DIRECTIONS
If a line of the data below contains the string "boxed", copy it into your answer.

━━━ TASK INPUTS ━━━

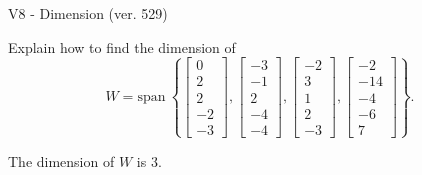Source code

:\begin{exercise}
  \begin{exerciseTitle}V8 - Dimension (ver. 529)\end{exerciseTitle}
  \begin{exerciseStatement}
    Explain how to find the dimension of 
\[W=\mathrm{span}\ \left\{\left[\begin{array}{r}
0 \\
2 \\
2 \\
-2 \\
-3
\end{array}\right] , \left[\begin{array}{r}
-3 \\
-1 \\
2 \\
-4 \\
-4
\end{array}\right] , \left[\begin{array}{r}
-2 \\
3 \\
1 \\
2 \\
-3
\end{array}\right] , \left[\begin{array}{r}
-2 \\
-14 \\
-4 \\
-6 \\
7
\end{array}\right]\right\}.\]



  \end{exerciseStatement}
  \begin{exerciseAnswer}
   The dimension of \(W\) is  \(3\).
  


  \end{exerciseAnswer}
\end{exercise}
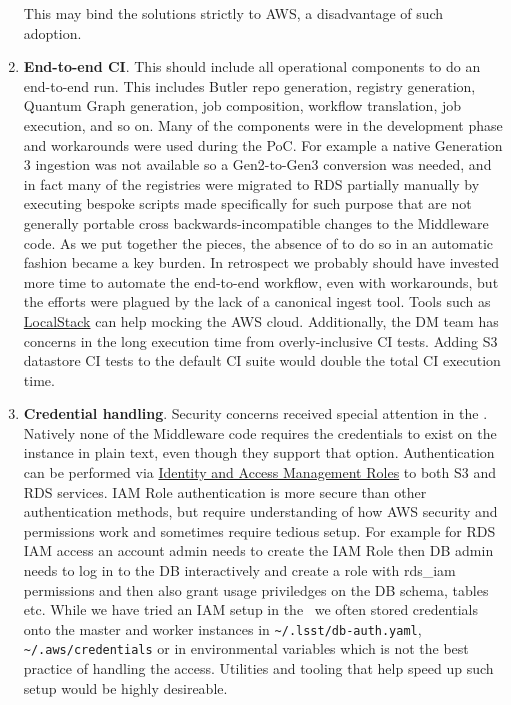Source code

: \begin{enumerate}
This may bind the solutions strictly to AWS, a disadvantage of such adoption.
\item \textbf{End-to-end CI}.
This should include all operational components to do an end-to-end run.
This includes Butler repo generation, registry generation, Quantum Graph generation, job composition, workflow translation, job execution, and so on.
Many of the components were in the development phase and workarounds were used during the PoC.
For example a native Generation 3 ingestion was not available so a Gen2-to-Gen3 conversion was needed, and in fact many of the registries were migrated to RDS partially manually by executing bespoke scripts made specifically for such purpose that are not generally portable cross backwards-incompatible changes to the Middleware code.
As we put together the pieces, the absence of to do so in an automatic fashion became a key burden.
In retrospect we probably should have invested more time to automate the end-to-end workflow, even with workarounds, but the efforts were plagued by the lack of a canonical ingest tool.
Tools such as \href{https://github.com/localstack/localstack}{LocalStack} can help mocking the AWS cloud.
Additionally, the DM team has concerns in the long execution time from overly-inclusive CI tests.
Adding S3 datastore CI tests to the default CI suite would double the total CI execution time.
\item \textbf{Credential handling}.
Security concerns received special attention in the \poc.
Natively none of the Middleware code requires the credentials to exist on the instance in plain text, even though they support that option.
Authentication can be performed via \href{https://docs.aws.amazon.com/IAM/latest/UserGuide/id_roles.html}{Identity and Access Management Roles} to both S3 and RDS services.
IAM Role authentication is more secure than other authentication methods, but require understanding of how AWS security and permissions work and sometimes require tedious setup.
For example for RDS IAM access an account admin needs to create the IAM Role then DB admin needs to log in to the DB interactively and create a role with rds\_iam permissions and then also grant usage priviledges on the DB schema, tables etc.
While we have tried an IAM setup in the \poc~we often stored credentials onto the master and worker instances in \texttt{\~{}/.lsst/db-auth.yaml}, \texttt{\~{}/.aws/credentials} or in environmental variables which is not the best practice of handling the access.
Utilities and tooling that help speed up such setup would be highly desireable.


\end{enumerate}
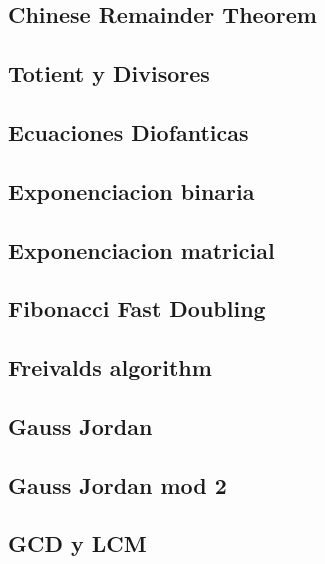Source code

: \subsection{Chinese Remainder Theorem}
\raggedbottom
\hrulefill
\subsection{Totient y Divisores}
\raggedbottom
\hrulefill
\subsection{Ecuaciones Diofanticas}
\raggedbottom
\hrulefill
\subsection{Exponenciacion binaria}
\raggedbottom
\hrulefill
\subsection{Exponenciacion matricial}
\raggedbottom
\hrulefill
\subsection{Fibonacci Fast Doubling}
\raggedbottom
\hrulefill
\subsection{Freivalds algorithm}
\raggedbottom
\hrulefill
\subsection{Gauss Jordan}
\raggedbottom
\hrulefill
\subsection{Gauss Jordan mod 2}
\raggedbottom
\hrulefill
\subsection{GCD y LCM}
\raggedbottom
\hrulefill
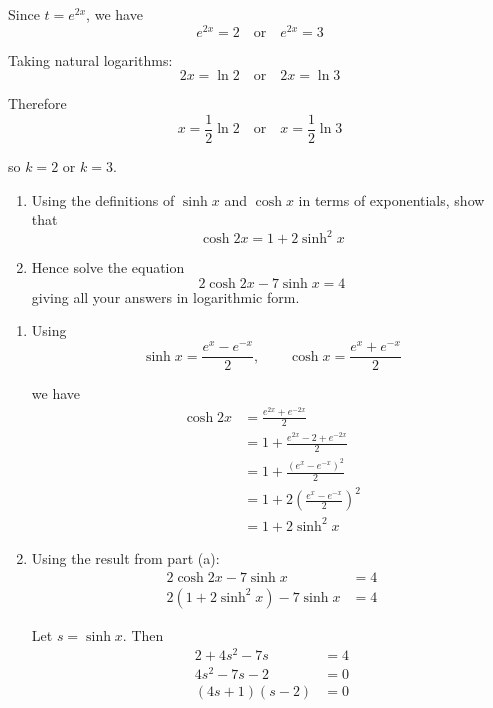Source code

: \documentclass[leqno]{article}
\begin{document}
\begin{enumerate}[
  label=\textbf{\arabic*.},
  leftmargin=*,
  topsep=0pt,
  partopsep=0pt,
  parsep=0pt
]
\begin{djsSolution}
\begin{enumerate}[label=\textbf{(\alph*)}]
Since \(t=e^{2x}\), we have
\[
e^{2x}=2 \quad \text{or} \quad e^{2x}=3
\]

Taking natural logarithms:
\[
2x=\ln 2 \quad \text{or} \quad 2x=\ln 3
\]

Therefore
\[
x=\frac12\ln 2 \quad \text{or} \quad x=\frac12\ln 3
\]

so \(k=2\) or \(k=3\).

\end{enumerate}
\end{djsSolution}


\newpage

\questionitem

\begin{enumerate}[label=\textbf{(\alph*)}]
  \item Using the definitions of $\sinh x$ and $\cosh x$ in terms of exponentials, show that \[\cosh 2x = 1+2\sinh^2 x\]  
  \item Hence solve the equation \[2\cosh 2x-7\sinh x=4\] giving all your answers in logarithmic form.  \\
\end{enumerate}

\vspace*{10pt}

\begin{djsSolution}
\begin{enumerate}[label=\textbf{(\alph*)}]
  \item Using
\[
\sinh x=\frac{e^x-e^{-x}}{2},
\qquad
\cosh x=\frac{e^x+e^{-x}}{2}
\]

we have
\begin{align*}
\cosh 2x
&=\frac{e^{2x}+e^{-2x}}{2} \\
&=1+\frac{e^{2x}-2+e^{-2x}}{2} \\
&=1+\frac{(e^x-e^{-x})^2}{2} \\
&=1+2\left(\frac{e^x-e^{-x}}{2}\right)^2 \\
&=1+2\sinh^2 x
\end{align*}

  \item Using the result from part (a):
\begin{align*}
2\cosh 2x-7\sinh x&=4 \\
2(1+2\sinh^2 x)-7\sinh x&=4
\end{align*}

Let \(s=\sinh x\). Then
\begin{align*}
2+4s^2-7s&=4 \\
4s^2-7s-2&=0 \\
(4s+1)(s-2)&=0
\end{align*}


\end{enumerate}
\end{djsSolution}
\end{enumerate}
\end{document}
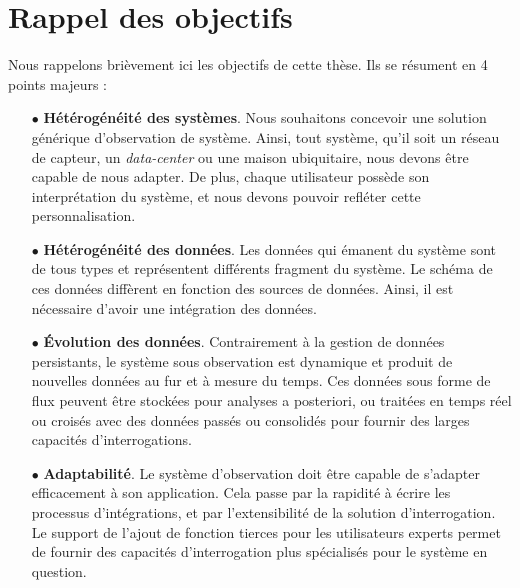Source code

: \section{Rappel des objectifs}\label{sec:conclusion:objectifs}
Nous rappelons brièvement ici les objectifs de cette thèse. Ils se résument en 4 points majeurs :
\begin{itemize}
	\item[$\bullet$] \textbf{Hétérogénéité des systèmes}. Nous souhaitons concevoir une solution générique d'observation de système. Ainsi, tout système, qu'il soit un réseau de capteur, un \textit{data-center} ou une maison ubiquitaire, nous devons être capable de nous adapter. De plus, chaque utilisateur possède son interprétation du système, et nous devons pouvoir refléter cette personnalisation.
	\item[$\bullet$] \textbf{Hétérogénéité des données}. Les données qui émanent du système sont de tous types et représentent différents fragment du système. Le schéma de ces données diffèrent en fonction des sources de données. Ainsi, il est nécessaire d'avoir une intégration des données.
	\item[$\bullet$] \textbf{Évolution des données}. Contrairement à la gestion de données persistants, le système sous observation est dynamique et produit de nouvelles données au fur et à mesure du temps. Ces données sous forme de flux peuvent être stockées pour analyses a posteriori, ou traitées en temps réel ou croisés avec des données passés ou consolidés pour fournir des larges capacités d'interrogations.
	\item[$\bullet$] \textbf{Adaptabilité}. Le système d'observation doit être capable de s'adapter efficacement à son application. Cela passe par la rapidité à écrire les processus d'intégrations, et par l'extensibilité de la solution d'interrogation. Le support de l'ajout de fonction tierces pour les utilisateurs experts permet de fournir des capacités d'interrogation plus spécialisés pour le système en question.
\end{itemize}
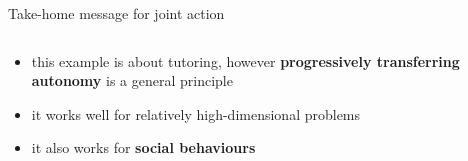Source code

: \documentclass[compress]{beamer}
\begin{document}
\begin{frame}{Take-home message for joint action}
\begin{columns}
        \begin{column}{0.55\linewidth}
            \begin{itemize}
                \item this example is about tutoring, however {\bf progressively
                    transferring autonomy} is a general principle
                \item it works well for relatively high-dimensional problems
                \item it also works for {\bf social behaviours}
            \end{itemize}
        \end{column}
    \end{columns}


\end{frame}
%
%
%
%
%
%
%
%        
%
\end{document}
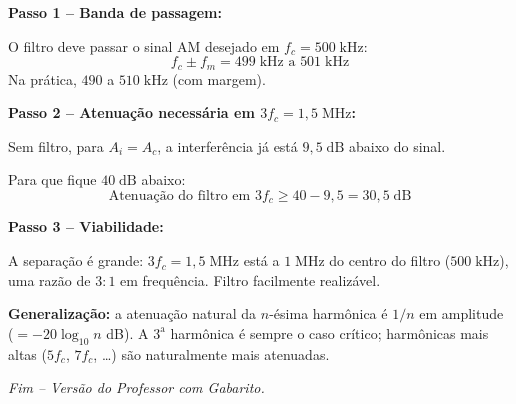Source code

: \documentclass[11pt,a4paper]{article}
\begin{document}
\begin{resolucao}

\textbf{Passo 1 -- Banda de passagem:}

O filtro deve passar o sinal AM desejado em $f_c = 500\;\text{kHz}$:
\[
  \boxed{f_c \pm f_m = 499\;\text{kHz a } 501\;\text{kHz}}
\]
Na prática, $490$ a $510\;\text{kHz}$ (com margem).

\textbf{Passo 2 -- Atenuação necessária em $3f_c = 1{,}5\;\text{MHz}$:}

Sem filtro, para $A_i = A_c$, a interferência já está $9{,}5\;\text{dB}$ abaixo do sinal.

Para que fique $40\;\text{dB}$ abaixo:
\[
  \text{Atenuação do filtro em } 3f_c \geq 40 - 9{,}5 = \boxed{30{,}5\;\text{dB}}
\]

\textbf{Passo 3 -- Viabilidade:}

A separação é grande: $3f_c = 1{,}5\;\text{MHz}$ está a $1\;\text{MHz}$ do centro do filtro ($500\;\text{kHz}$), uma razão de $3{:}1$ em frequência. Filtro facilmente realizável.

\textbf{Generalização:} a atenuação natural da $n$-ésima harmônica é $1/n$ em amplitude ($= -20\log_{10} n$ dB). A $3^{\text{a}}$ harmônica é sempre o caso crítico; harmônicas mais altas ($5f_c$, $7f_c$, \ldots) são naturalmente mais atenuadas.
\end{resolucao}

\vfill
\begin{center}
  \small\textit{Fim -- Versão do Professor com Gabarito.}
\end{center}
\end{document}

━━━

ANSWER SPACE
  \boxed{f_c \pm f_m = 499\;\text{kHz a } 501\;\text{kHz}}
  \text{Atenuação do filtro em } 3f_c \geq 40 - 9{,}5 = \boxed{30{,}5\;\text{dB}}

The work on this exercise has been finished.